福島県双葉郡楢葉町

緑川英樹

りきっど

◆ お客様へご挨拶
木戸の交民家 Co-minkaの緑川英樹です。木戸の交民家 Co-minkaは常磐線木戸駅から徒歩7分の場所、福島県双葉郡楢葉町にある築73年の古民家の管理人をしています。
東日本大震災によりこの地域では、多くの被災家屋が解体されている状況の中、この古民家を再生・活用し、この場所を、この地域で暮らす方、働く方、支援者として関わる方々を含めた、地域コミュニティの交流の拠点としようと取り組んでいます。

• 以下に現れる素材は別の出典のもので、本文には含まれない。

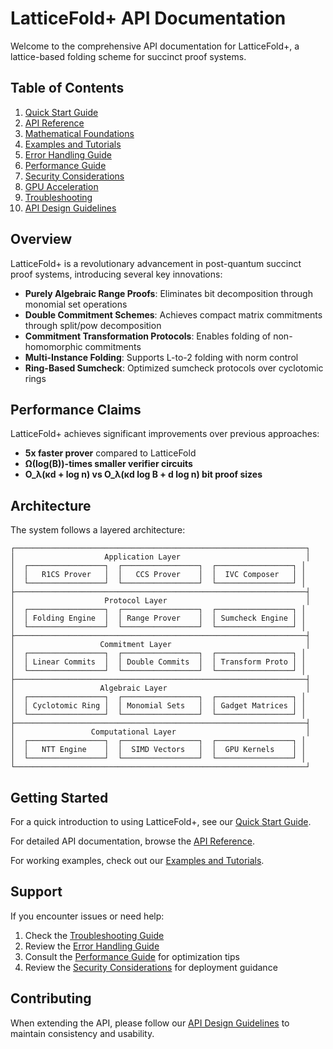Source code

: # LatticeFold+ API Documentation

Welcome to the comprehensive API documentation for LatticeFold+, a lattice-based folding scheme for succinct proof systems.

## Table of Contents

1. [Quick Start Guide](./quick-start.md)
2. [API Reference](./api-reference/README.md)
3. [Mathematical Foundations](./mathematical-foundations.md)
4. [Examples and Tutorials](./examples/README.md)
5. [Error Handling Guide](./error-handling.md)
6. [Performance Guide](./performance.md)
7. [Security Considerations](./security.md)
8. [GPU Acceleration](./gpu-acceleration.md)
9. [Troubleshooting](./troubleshooting.md)
10. [API Design Guidelines](./api-design-guidelines.md)

## Overview

LatticeFold+ is a revolutionary advancement in post-quantum succinct proof systems, introducing several key innovations:

- **Purely Algebraic Range Proofs**: Eliminates bit decomposition through monomial set operations
- **Double Commitment Schemes**: Achieves compact matrix commitments through split/pow decomposition  
- **Commitment Transformation Protocols**: Enables folding of non-homomorphic commitments
- **Multi-Instance Folding**: Supports L-to-2 folding with norm control
- **Ring-Based Sumcheck**: Optimized sumcheck protocols over cyclotomic rings

## Performance Claims

LatticeFold+ achieves significant improvements over previous approaches:
- **5x faster prover** compared to LatticeFold
- **Ω(log(B))-times smaller verifier circuits**
- **O_λ(κd + log n) vs O_λ(κd log B + d log n) bit proof sizes**

## Architecture

The system follows a layered architecture:

```
┌─────────────────────────────────────────────────────────────────┐
│                    Application Layer                            │
│  ┌─────────────────┐  ┌─────────────────┐  ┌─────────────────┐ │
│  │   R1CS Prover   │  │   CCS Prover    │  │  IVC Composer   │ │
│  └─────────────────┘  └─────────────────┘  └─────────────────┘ │
├─────────────────────────────────────────────────────────────────┤
│                    Protocol Layer                               │
│  ┌─────────────────┐  ┌─────────────────┐  ┌─────────────────┐ │
│  │ Folding Engine  │  │ Range Prover    │  │ Sumcheck Engine │ │
│  └─────────────────┘  └─────────────────┘  └─────────────────┘ │
├─────────────────────────────────────────────────────────────────┤
│                   Commitment Layer                              │
│  ┌─────────────────┐  ┌─────────────────┐  ┌─────────────────┐ │
│  │ Linear Commits  │  │ Double Commits  │  │ Transform Proto │ │
│  └─────────────────┘  └─────────────────┘  └─────────────────┘ │
├─────────────────────────────────────────────────────────────────┤
│                   Algebraic Layer                               │
│  ┌─────────────────┐  ┌─────────────────┐  ┌─────────────────┐ │
│  │ Cyclotomic Ring │  │ Monomial Sets   │  │ Gadget Matrices │ │
│  └─────────────────┘  └─────────────────┘  └─────────────────┘ │
├─────────────────────────────────────────────────────────────────┤
│                 Computational Layer                             │
│  ┌─────────────────┐  ┌─────────────────┐  ┌─────────────────┐ │
│  │   NTT Engine    │  │  SIMD Vectors   │  │  GPU Kernels    │ │
│  └─────────────────┘  └─────────────────┘  └─────────────────┘ │
└─────────────────────────────────────────────────────────────────┘
```

## Getting Started

For a quick introduction to using LatticeFold+, see our [Quick Start Guide](./quick-start.md).

For detailed API documentation, browse the [API Reference](./api-reference/README.md).

For working examples, check out our [Examples and Tutorials](./examples/README.md).

## Support

If you encounter issues or need help:

1. Check the [Troubleshooting Guide](./troubleshooting.md)
2. Review the [Error Handling Guide](./error-handling.md)
3. Consult the [Performance Guide](./performance.md) for optimization tips
4. Review the [Security Considerations](./security.md) for deployment guidance

## Contributing

When extending the API, please follow our [API Design Guidelines](./api-design-guidelines.md) to maintain consistency and usability.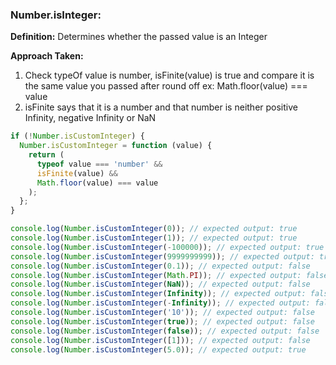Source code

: ### Number.isInteger:

**Definition:** Determines whether the passed value is an Integer

<strong>Approach Taken:</strong>

1. Check typeOf value is number, isFinite(value) is true and compare it is the same value you passed after round off ex: Math.floor(value) === value
2. isFinite says that it is a number and that number is neither positive Infinity, negative Infinity or NaN

```js
if (!Number.isCustomInteger) {
  Number.isCustomInteger = function (value) {
    return (
      typeof value === 'number' &&
      isFinite(value) &&
      Math.floor(value) === value
    );
  };
}

console.log(Number.isCustomInteger(0)); // expected output: true
console.log(Number.isCustomInteger(1)); // expected output: true
console.log(Number.isCustomInteger(-100000)); // expected output: true
console.log(Number.isCustomInteger(9999999999)); // expected output: true
console.log(Number.isCustomInteger(0.1)); // expected output: false
console.log(Number.isCustomInteger(Math.PI)); // expected output: false
console.log(Number.isCustomInteger(NaN)); // expected output: false
console.log(Number.isCustomInteger(Infinity)); // expected output: false
console.log(Number.isCustomInteger(-Infinity)); // expected output: false
console.log(Number.isCustomInteger('10')); // expected output: false
console.log(Number.isCustomInteger(true)); // expected output: false
console.log(Number.isCustomInteger(false)); // expected output: false
console.log(Number.isCustomInteger([1])); // expected output: false
console.log(Number.isCustomInteger(5.0)); // expected output: true
```
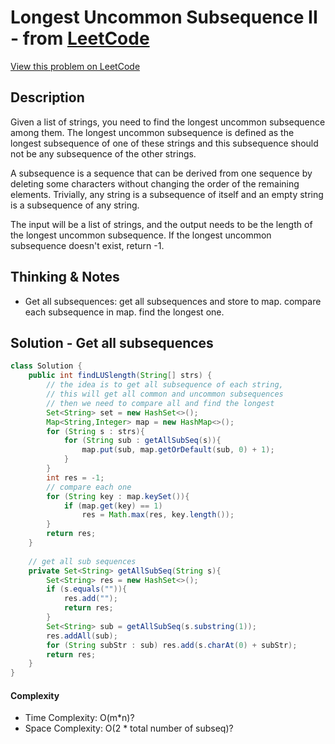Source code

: # Longest Uncommon Subsequence II - from [LeetCode](https://leetcode.com)
[View this problem on LeetCode](https://leetcode.com/problems/longest-uncommon-subsequence-ii/)

## Description
 Given a list of strings, you need to find the longest uncommon subsequence among them. The longest uncommon subsequence is defined as the longest subsequence of one of these strings and this subsequence should not be any subsequence of the other strings.

A subsequence is a sequence that can be derived from one sequence by deleting some characters without changing the order of the remaining elements. Trivially, any string is a subsequence of itself and an empty string is a subsequence of any string.

The input will be a list of strings, and the output needs to be the length of the longest uncommon subsequence. If the longest uncommon subsequence doesn't exist, return -1. 

## Thinking & Notes
* Get all subsequences: get all subsequences and store to map. compare each subsequence in map. find the longest one.

## Solution - Get all subsequences
```java
class Solution {
    public int findLUSlength(String[] strs) {
        // the idea is to get all subsequence of each string, 
        // this will get all common and uncommon subsequences 
        // then we need to compare all and find the longest
        Set<String> set = new HashSet<>();
        Map<String,Integer> map = new HashMap<>();
        for (String s : strs){
            for (String sub : getAllSubSeq(s)){
                map.put(sub, map.getOrDefault(sub, 0) + 1);
            }
        }
        int res = -1;
        // compare each one
        for (String key : map.keySet()){
            if (map.get(key) == 1)
                res = Math.max(res, key.length());
        }
        return res;
    }
    
    // get all sub sequences
    private Set<String> getAllSubSeq(String s){
        Set<String> res = new HashSet<>();
        if (s.equals("")){
            res.add("");
            return res;
        }
        Set<String> sub = getAllSubSeq(s.substring(1));
        res.addAll(sub);
        for (String subStr : sub) res.add(s.charAt(0) + subStr);
        return res;
    }
}
```
#### Complexity
* Time Complexity: O(m*n)?
* Space Complexity: O(2 * total number of subseq)?
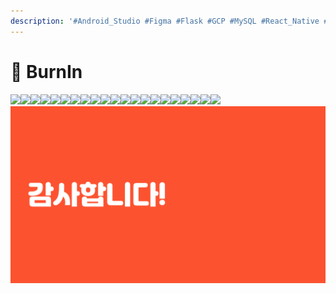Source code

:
 ```yaml
---
description: '#Android_Studio #Figma #Flask #GCP #MySQL #React_Native #SQL'
---
```


# 👟 BurnIn

![](<../../../../.gitbook/assets/BurnIN최종발표 01 (1).png>)![](<../../../../.gitbook/assets/BurnIN최종발표 02 (1).png>)![](<../../../../.gitbook/assets/BurnIN최종발표 03.png>)![](<../../../../.gitbook/assets/BurnIN최종발표 04.png>)![](<../../../../.gitbook/assets/BurnIN최종발표 05.png>)![](<../../../../.gitbook/assets/BurnIN최종발표 06.png>)![](<../../../../.gitbook/assets/BurnIN최종발표 07.png>)![](<../../../../.gitbook/assets/BurnIN최종발표 08.png>)![](<../../../../.gitbook/assets/BurnIN최종발표 09.png>)![](<../../../../.gitbook/assets/BurnIN최종발표 10.png>)![](<../../../../.gitbook/assets/BurnIN최종발표 11.png>)![](<../../../../.gitbook/assets/BurnIN최종발표 12 (1).png>)![](<../../../../.gitbook/assets/BurnIN최종발표 13.png>)![](<../../../../.gitbook/assets/BurnIN최종발표 14 (1).png>)![](<../../../../.gitbook/assets/BurnIN최종발표 15 (1).png>)![](<../../../../.gitbook/assets/BurnIN최종발표 16 (1).png>)![](<../../../../.gitbook/assets/BurnIN최종발표 17 (1).png>)![](<../../../../.gitbook/assets/BurnIN최종발표 18 (1).png>)![](<../../../../.gitbook/assets/BurnIN최종발표 19 (1).png>)![](<../../../../.gitbook/assets/BurnIN최종발표 20 (1).png>)![](<../../../../.gitbook/assets/BurnIN최종발표 21 (1).png>)![](<../../../../.gitbook/assets/image (49).png>)
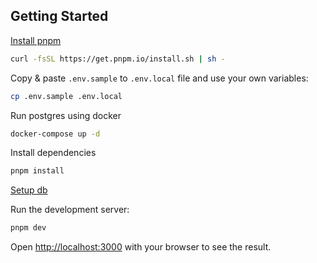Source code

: ## Getting Started

[Install pnpm](https://pnpm.io/installation)
```bash
curl -fsSL https://get.pnpm.io/install.sh | sh -
```

Copy & paste `.env.sample` to `.env.local` file and use your own variables:
```bash
cp .env.sample .env.local
```

Run postgres using docker
```bash
docker-compose up -d
```

Install dependencies
```bash
pnpm install
```

[Setup db](/docs/drizzle.md)

Run the development server:
```bash
pnpm dev
```

Open [http://localhost:3000](http://localhost:3000) with your browser to see the result.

この古民家を交流の生まれる民家に。この場所から色々な方々と、共に(Co-)が生まれる民家(minka)に。こうした意味をこめて、木戸の交民家 Co-minkaと名付けました。この場所は2016年9月からスタートし、多くの方々のご協力のもとDIYでリノベーションを進めてきました。今では、多くの方々にこの地を訪れていただく場所として民泊なども展開しています。

2017年からは、交民家の位置する山田岡地区のとなり、山田浜地区内の農地(田んぼ)をお借りし、米づくりにチャレンジを始めました。この田んぼは、津波でご自宅を流された方の田んぼをお借りしています。目に見える範囲には除染廃棄物の仮置場もあります。大切なふるさとだからこそ、青々とした絨毯を作っていこうと。そして秋には出来上がった米を、関わってくださった皆さんと楽しく食そうと、取組を始めました。

2018年からは木戸の交民家 Co-minkaのオーナーさんが所有する7反の農地をお借りし、水稲作付を再開させました。多くの方々と共に、米づくりに取り組んできました。
2019年は地域の先輩農家さんらのアドバイスも頂きながら、特別栽培にチャレンジも始めました。今年は福島県が開発したオリジナル品種天のつぶと、特別栽培によるコシヒカリを作付けしました。この秋は福島県内に台風や大雨が続き、危ぶまれましたが、なんとか今年も収穫することができました。
震災前この木戸という地は農業が基幹産業であり、東日本大震災および原発事故による全町避難によって、その風景や営みは大きく変わってしまいました。あの震災から8年も経過しますが、まだまだ多くの場所で営農の再開が至っておりません。

その昔ここにあった景色や営みを少しでも取り戻すことができたらという思いではじめた農業。そう思い立ってからあれから3年が経ちます。今この地を訪れて、私たちのお米を食べていただき「おいしい」と言ってくださることがとても嬉しいです。また若輩者の私たちの姿を見て叱咤激励、ご指導いただける地域の皆さんにも深く感謝しつつ、この地域での米づくりを継続していきたいと思います。